Contohnya seperti ini:
Yang jadi pertanyaan, apakah Islam mengajarkan seperti itu? Jelas tidak! Berikut ini sabda Nabi Muhammad s.a.w:
عَنْ
أَبِي سَعِيْد الْخُدْرِي رَضِيَ اللهُ عَنْهُ قَالَ : سَمِعْتُ رَسُوْلَ
اللهِ صلى الله عليه وسلم يَقُوْلُ : مَنْ رَأَى مِنْكُمْ مُنْكَراً
فَلْيُغَيِّرْهُ بِيَدِهِ، فَإِنْ لَمْ يَسْتَطِعْ فَبِلِسَانِهِ، فَإِنْ
لَمْ يَسْتَطِعْ فَبِقَلْبِهِ وَذَلِكَ أَضْعَفُ اْلإِيْمَانِ
Dari Abu Sa’id Al Khudri radiallahuanhu berkata : Saya mendengar Rasulullah shallallahu`alaihi wa sallam bersabda: “Siapa
yang melihat kemungkaran maka rubahlah dengan tangannya, jika tidak
mampu maka rubahlah dengan lisannya, jika tidak mampu maka (tolaklah)
dengan hatinya dan hal tersebut adalah selemah-lemahnya iman.” (H.R. Muslim)
Pelajaran yang terkandung dalam hadist ini di antaranya adalah:
- Menentang pelaku kebatilan dan menolak kemunkaran adalah kewajiban yang dituntut dalam ajaran Islam atas setiap muslim sesuai kemampuan dan kekuatannya.
- Ridha terhadap kemaksiatan termasuk di antara dosa-dosa besar.
- Sabar menanggung kesulitan dan amar ma’ruf nahi munkar.

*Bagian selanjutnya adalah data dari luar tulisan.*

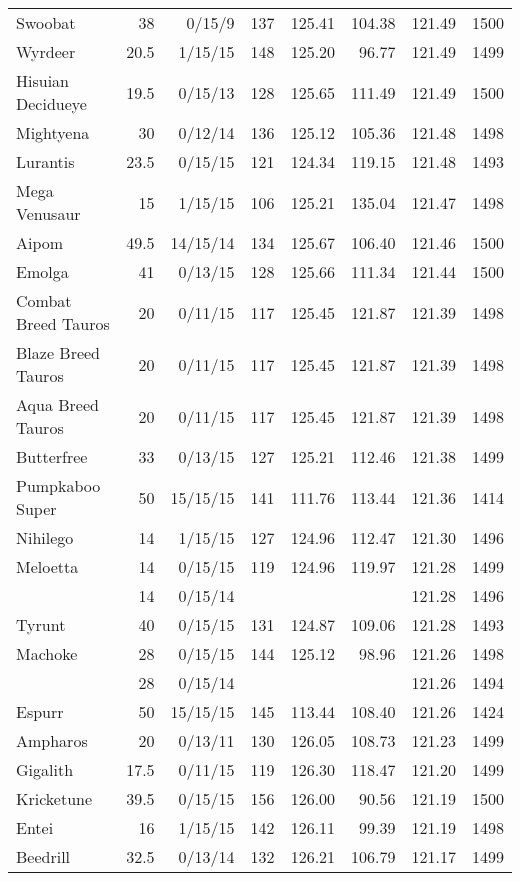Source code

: \begin{longtable}{lrrrrrrr}
Swoobat & 38 & 0/15/9 & 137 & 125.41 & 104.38 & 121.49 & 1500\\
Wyrdeer & 20.5 & 1/15/15 & 148 & 125.20 & 96.77 & 121.49 & 1499\\
Hisuian Decidueye & 19.5 & 0/15/13 & 128 & 125.65 & 111.49 & 121.49 & 1500\\
Mightyena & 30 & 0/12/14 & 136 & 125.12 & 105.36 & 121.48 & 1498\\
Lurantis & 23.5 & 0/15/15 & 121 & 124.34 & 119.15 & 121.48 & 1493\\
Mega Venusaur & 15 & 1/15/15 & 106 & 125.21 & 135.04 & 121.47 & 1498\\
Aipom & 49.5 & 14/15/14 & 134 & 125.67 & 106.40 & 121.46 & 1500\\
Emolga & 41 & 0/13/15 & 128 & 125.66 & 111.34 & 121.44 & 1500\\
Combat Breed Tauros & 20 & 0/11/15 & 117 & 125.45 & 121.87 & 121.39 & 1498\\
Blaze Breed Tauros & 20 & 0/11/15 & 117 & 125.45 & 121.87 & 121.39 & 1498\\
Aqua Breed Tauros & 20 & 0/11/15 & 117 & 125.45 & 121.87 & 121.39 & 1498\\
Butterfree & 33 & 0/13/15 & 127 & 125.21 & 112.46 & 121.38 & 1499\\
Pumpkaboo Super & 50 & 15/15/15 & 141 & 111.76 & 113.44 & 121.36 & 1414\\
Nihilego & 14 & 1/15/15 & 127 & 124.96 & 112.47 & 121.30 & 1496\\
Meloetta & 14 & 0/15/15 & 119 & 124.96 & 119.97 & 121.28 & 1499\\
 & 14 & 0/15/14 & & & & 121.28 & 1496\\
Tyrunt & 40 & 0/15/15 & 131 & 124.87 & 109.06 & 121.28 & 1493\\
Machoke & 28 & 0/15/15 & 144 & 125.12 & 98.96 & 121.26 & 1498\\
 & 28 & 0/15/14 & & & & 121.26 & 1494\\
Espurr & 50 & 15/15/15 & 145 & 113.44 & 108.40 & 121.26 & 1424\\
Ampharos & 20 & 0/13/11 & 130 & 126.05 & 108.73 & 121.23 & 1499\\
Gigalith & 17.5 & 0/11/15 & 119 & 126.30 & 118.47 & 121.20 & 1499\\
Kricketune & 39.5 & 0/15/15 & 156 & 126.00 & 90.56 & 121.19 & 1500\\
Entei & 16 & 1/15/15 & 142 & 126.11 & 99.39 & 121.19 & 1498\\
Beedrill & 32.5 & 0/13/14 & 132 & 126.21 & 106.79 & 121.17 & 1499\\

\end{longtable}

- Amal merupakan buah dari iman, maka menyingkirkan kemunkaran juga merupakan buahnya keimanan.
- Mengingkari dengan hati diwajibkan kepada setiap muslim, sedangkan pengingkaran dengan tangan dan lisan berdasarkan kemampuannya.
Dan Imam Hasan al-Bashri ra pun pernah berkata: "Seekor unta dibunuh oleh satu
orang, tetapi Allah akan menggeneralisasi siksa kepada suatu kaum karena
mereka membiarkan kemaksiatan terjadi di depan mereka."

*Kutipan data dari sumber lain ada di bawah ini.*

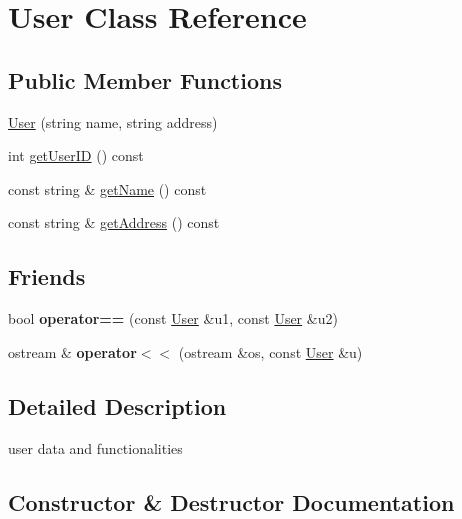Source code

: \hypertarget{class_user}{}\section{User Class Reference}
\label{class_user}
\subsection*{Public Member Functions}
\begin{DoxyCompactItemize}
\item 
\hyperlink{class_user_a7d8f1de813351d98afcfe7f2daf41507}{User} (string name, string address)
\item 
int \hyperlink{class_user_ada4589ad6179f55dcb35ab5afdab78f5}{get\+User\+ID} () const 
\item 
const string \& \hyperlink{class_user_ad253dd3bf9b1effaab72e36e13e1d152}{get\+Name} () const 
\item 
const string \& \hyperlink{class_user_aa575209c344804d21452e6de006ef467}{get\+Address} () const 
\end{DoxyCompactItemize}
\subsection*{Friends}
\begin{DoxyCompactItemize}
\item 
bool {\bfseries operator==} (const \hyperlink{class_user}{User} \&u1, const \hyperlink{class_user}{User} \&u2)\hypertarget{class_user_af6f50d4046256c15aa6b2a061543bfbe}{}\label{class_user_af6f50d4046256c15aa6b2a061543bfbe}

\item 
ostream \& {\bfseries operator$<$$<$} (ostream \&os, const \hyperlink{class_user}{User} \&u)\hypertarget{class_user_a033c555cac168a4b631ea88982e171a8}{}\label{class_user_a033c555cac168a4b631ea88982e171a8}

\end{DoxyCompactItemize}


\subsection{Detailed Description}
user data and functionalities 

\subsection{Constructor \& Destructor Documentation}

Jadi Bagaimana yang Benar?
Hendaklah kita saling menasihati satu sama lain. Kalau kita menunggu
sampai menjadi manusia suci yang tidak berdosa dulu,
yang ada malah gak bakalan ada lagi orang-orang yang memberikan nasihat
di muka bumi ini, karena memang semua manusia di dunia ini sudah
kodratnya terkadang melakukan dosa. Kalau kita melihat teman kita
melakukan kesalahan, ya tegur saja dan nasihati dengan lemah lembut. Dan
juga, hendaklah kita memberikan nasihat secara diam-diam, tidak
terang-terangan di hadapan orang lain. Sebab, manusia pada umumnya tidak
mau menerima nasihat apabila diberikan di hadapan orang lain karena hal
itu dapat mempermalukannya atau mengesankan kerendahan dan kehinaannya.
Nah karenanya, bisa-bisa bangkitlah keangkuhannya sehingga
menyebabkannya
menolak nasihat yang kita sampaikan. Nasihat pada kondisi tersebut sama
dengan membongkar aib dan nasihat ini hampir semakna dengan
merendahkannya. Dan para ulama salaf pun membenci perbuatan amar ma’ruf
nahi munkar dengan bentuk merendah-rendahkan di hadapan orang banyak dan
mencintai jika memberikan nasihat secara diam-diam.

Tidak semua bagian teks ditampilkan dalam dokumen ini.